WHAT TO PRODUCE:
Give back an exact copy of the lines in the records below, from the line that has "54.5% |[Solution](../problems/529.md) | |" through the line that has "40.3% |[Solution](../problems/691.md) |", and nothing besides.
SOURCE DATA section start
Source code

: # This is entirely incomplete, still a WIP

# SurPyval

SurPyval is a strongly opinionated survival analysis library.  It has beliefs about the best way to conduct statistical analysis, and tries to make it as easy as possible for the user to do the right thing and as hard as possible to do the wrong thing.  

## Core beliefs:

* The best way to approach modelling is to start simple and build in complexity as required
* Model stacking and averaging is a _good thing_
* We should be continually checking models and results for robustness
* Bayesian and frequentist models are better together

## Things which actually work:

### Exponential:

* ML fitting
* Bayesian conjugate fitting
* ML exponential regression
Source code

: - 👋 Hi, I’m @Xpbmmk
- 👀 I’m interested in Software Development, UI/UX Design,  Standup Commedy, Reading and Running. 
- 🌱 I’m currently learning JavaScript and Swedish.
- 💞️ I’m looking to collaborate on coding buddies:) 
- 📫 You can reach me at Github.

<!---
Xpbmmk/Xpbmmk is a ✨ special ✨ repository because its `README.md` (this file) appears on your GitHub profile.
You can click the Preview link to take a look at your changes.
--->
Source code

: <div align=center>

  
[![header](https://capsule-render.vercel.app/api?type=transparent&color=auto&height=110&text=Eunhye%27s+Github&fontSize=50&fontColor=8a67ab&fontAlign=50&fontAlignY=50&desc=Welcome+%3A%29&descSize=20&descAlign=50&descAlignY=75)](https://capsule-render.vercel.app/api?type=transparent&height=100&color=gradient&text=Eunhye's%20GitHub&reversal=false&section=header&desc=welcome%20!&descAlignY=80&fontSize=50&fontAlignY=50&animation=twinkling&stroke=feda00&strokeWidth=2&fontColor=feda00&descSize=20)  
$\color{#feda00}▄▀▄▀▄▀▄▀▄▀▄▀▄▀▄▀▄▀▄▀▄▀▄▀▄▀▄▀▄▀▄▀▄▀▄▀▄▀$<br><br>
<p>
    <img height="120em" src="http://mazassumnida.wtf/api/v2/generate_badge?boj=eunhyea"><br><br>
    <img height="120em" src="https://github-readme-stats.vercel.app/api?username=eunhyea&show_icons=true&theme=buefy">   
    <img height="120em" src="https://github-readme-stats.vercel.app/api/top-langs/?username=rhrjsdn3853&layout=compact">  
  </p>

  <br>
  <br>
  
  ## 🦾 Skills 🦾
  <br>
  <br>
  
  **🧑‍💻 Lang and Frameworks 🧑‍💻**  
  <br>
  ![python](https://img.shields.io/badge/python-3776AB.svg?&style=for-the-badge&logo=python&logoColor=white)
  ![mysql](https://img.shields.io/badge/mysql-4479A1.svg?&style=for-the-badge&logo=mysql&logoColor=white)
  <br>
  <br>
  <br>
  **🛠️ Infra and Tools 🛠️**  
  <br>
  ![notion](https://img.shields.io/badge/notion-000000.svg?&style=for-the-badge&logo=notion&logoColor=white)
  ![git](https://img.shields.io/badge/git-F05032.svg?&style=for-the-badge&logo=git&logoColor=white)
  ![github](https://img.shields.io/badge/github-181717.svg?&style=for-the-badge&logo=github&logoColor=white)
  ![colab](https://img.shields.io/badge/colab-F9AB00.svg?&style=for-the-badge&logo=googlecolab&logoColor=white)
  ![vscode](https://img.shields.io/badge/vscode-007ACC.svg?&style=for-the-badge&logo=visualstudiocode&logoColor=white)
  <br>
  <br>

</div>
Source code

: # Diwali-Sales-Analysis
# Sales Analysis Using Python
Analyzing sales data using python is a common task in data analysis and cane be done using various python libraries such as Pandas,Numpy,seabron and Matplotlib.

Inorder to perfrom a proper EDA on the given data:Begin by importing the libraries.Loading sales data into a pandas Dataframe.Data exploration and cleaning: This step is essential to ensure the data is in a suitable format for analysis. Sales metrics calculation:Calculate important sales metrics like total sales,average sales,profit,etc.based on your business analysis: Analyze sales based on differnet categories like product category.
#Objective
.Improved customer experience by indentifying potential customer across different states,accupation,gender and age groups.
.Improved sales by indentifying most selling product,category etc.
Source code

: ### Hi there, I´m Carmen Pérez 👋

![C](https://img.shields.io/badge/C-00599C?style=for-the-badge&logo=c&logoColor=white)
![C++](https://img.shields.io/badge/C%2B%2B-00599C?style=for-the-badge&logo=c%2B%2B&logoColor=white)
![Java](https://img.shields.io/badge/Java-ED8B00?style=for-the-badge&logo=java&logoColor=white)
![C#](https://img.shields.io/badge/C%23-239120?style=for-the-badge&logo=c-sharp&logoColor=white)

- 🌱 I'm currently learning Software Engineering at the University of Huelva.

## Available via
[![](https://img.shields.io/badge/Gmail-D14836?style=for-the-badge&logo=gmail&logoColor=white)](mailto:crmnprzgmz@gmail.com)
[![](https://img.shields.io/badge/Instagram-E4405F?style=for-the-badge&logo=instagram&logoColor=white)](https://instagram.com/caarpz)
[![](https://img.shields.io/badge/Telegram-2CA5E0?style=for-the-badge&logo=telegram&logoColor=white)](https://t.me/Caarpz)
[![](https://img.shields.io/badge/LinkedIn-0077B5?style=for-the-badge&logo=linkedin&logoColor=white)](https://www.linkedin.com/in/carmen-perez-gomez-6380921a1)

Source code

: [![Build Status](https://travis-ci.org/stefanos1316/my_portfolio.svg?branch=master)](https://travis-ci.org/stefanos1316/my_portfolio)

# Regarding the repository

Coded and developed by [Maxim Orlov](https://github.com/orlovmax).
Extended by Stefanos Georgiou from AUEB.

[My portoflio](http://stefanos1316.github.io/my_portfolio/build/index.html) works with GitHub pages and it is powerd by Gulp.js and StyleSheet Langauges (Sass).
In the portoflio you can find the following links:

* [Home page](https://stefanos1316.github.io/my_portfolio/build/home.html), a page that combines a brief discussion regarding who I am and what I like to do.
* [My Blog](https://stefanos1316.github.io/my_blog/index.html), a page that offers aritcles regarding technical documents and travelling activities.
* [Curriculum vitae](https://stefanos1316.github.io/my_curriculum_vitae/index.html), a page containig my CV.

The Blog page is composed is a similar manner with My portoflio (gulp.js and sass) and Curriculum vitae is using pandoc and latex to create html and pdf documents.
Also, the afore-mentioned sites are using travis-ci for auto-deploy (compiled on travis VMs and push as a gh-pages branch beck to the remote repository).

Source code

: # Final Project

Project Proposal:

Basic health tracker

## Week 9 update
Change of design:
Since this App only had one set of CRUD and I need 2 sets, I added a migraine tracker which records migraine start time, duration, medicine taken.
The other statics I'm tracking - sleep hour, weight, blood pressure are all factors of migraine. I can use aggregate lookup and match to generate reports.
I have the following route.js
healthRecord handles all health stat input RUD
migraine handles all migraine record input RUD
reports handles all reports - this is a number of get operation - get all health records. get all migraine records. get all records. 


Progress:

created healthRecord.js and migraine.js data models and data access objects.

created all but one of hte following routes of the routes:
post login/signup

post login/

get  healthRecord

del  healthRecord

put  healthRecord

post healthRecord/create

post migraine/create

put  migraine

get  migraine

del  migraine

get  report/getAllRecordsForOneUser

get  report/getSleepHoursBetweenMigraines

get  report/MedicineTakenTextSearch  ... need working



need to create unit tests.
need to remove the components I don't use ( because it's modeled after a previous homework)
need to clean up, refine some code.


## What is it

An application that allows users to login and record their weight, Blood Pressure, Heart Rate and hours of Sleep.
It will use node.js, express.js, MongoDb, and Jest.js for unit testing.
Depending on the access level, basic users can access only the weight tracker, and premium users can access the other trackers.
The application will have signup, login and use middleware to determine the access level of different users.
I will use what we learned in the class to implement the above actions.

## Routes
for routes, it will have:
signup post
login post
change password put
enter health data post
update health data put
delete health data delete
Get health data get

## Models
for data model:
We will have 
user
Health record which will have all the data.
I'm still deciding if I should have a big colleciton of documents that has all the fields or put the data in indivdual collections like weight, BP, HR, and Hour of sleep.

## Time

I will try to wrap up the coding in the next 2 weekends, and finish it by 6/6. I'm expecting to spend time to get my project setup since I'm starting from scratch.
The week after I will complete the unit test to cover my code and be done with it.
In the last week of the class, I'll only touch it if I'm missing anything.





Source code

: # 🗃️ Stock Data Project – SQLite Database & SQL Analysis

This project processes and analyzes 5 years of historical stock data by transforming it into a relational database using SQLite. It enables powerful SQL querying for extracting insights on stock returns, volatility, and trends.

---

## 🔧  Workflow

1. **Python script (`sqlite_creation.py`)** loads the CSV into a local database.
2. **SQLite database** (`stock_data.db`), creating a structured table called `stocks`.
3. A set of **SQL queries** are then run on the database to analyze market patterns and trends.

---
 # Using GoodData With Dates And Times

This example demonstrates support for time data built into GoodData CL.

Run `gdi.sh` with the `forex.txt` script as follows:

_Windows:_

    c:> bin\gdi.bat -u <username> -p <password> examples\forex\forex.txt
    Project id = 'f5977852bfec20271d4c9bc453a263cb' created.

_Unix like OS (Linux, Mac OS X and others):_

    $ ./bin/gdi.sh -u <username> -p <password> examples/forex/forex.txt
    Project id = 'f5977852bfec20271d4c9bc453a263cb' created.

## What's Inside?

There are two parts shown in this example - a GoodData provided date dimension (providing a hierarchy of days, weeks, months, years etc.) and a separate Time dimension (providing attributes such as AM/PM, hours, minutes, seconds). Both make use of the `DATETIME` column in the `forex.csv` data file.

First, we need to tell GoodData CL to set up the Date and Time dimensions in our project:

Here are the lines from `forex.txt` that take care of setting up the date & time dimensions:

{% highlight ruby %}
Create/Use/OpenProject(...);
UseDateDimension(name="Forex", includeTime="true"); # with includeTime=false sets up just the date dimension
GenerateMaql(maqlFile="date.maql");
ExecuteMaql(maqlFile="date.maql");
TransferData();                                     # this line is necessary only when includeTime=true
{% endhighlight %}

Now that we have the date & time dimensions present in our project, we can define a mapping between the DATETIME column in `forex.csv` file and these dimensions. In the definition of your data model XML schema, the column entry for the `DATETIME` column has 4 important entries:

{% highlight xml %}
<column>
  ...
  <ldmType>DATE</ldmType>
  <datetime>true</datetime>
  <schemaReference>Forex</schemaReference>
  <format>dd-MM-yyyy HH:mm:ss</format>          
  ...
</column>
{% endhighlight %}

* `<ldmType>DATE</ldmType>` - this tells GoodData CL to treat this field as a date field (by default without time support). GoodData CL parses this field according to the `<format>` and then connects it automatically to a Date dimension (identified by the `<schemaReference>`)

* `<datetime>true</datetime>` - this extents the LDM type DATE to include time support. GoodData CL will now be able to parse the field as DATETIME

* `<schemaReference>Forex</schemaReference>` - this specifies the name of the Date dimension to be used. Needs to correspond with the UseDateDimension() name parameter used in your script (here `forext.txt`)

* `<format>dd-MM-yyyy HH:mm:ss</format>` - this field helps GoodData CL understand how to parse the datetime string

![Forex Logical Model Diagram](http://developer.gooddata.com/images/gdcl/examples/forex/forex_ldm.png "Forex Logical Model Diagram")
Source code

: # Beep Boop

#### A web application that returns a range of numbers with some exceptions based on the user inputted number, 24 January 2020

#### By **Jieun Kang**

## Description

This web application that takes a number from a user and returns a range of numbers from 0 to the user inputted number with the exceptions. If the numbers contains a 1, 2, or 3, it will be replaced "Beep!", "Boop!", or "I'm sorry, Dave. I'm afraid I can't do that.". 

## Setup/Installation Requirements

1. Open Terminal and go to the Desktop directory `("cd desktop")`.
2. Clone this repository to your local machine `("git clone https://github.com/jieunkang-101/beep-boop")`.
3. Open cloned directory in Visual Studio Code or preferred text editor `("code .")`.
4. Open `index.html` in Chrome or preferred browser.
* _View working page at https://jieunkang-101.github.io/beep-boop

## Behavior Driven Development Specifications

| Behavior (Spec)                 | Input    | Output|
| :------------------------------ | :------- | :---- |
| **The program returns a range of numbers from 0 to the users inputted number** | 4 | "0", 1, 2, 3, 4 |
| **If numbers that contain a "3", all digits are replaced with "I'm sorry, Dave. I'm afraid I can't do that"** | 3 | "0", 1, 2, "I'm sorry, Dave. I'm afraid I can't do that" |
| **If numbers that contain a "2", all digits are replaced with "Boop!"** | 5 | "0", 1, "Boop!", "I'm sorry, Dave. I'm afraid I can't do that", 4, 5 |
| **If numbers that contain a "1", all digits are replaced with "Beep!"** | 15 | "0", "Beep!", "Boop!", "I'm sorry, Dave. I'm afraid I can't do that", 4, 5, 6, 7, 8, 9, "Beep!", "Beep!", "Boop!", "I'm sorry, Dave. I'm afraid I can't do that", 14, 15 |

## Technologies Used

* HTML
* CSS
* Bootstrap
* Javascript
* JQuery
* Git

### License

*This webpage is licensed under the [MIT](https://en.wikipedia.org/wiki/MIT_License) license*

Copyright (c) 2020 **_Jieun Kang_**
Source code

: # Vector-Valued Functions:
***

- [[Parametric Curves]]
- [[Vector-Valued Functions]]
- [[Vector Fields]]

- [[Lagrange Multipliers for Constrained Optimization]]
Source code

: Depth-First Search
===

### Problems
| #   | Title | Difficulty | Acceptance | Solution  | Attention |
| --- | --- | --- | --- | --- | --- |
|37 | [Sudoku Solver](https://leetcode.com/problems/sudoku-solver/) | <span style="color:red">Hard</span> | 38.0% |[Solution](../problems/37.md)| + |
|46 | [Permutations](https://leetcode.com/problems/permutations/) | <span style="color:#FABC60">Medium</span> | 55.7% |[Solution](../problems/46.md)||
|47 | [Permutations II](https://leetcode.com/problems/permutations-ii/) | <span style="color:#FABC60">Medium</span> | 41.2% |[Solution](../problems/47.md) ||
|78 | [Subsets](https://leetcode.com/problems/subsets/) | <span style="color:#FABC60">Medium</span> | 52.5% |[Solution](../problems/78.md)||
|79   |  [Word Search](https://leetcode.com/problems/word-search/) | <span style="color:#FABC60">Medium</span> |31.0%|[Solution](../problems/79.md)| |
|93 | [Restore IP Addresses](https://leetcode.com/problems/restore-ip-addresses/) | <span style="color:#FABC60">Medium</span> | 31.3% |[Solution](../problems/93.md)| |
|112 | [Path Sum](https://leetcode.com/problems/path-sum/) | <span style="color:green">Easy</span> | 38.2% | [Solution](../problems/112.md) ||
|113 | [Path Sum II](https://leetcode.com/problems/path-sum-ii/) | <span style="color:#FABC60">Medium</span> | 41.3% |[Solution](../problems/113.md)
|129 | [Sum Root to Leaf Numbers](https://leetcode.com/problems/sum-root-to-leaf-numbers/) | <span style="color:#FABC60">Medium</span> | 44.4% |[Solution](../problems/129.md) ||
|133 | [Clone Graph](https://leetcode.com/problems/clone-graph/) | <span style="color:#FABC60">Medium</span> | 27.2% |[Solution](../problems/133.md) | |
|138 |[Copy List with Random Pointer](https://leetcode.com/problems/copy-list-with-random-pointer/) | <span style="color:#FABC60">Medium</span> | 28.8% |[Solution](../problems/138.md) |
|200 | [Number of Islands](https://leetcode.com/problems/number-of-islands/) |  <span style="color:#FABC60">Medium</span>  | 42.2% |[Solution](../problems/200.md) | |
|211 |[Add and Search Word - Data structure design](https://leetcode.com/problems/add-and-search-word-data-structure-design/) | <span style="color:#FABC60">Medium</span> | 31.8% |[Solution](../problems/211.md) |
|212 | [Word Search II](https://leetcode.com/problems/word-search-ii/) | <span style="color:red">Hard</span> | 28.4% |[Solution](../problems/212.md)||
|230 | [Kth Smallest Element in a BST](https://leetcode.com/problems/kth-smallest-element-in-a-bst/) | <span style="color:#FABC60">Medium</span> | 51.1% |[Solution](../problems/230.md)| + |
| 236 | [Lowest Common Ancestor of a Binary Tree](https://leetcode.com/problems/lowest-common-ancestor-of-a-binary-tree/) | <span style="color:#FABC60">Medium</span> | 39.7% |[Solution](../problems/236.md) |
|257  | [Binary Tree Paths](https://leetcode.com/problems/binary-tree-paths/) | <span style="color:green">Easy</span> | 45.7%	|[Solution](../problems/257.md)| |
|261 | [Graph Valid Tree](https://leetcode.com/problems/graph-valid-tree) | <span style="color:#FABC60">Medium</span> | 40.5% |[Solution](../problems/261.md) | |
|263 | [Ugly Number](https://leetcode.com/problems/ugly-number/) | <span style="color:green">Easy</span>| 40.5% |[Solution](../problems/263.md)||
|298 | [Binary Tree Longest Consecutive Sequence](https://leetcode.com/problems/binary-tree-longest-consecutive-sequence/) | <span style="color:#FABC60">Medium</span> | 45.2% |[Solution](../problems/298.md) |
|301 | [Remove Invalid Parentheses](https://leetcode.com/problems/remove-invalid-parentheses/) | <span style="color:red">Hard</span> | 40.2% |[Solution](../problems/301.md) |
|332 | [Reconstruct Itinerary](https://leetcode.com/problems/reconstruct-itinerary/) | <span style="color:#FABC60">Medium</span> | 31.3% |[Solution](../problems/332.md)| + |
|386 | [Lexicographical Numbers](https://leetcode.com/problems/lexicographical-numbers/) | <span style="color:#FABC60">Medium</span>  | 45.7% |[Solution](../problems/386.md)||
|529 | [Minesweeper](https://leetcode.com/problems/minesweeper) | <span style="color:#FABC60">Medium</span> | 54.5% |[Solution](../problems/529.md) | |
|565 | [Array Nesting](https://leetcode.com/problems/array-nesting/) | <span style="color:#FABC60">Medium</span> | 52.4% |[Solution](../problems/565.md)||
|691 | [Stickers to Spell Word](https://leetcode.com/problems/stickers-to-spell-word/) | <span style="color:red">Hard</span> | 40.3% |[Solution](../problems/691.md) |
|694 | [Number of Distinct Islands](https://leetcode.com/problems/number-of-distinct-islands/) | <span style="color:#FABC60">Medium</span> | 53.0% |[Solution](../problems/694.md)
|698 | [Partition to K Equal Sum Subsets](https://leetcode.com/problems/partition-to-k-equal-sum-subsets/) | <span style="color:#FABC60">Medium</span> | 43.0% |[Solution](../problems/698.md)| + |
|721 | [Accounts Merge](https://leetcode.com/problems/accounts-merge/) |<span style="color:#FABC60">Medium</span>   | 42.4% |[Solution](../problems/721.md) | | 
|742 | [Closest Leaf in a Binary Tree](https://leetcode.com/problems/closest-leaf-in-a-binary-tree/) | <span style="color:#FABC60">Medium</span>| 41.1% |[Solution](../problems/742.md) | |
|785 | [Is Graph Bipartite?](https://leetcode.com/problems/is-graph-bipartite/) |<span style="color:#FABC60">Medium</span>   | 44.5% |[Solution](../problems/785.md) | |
SOURCE DATA section end
YOUR SOLUTION:
|529 | [Minesweeper](https://leetcode.com/problems/minesweeper) | <span style="color:#FABC60">Medium</span> | 54.5% |[Solution](../problems/529.md) | |
|565 | [Array Nesting](https://leetcode.com/problems/array-nesting/) | <span style="color:#FABC60">Medium</span> | 52.4% |[Solution](../problems/565.md)||
|691 | [Stickers to Spell Word](https://leetcode.com/problems/stickers-to-spell-word/) | <span style="color:red">Hard</span> | 40.3% |[Solution](../problems/691.md) |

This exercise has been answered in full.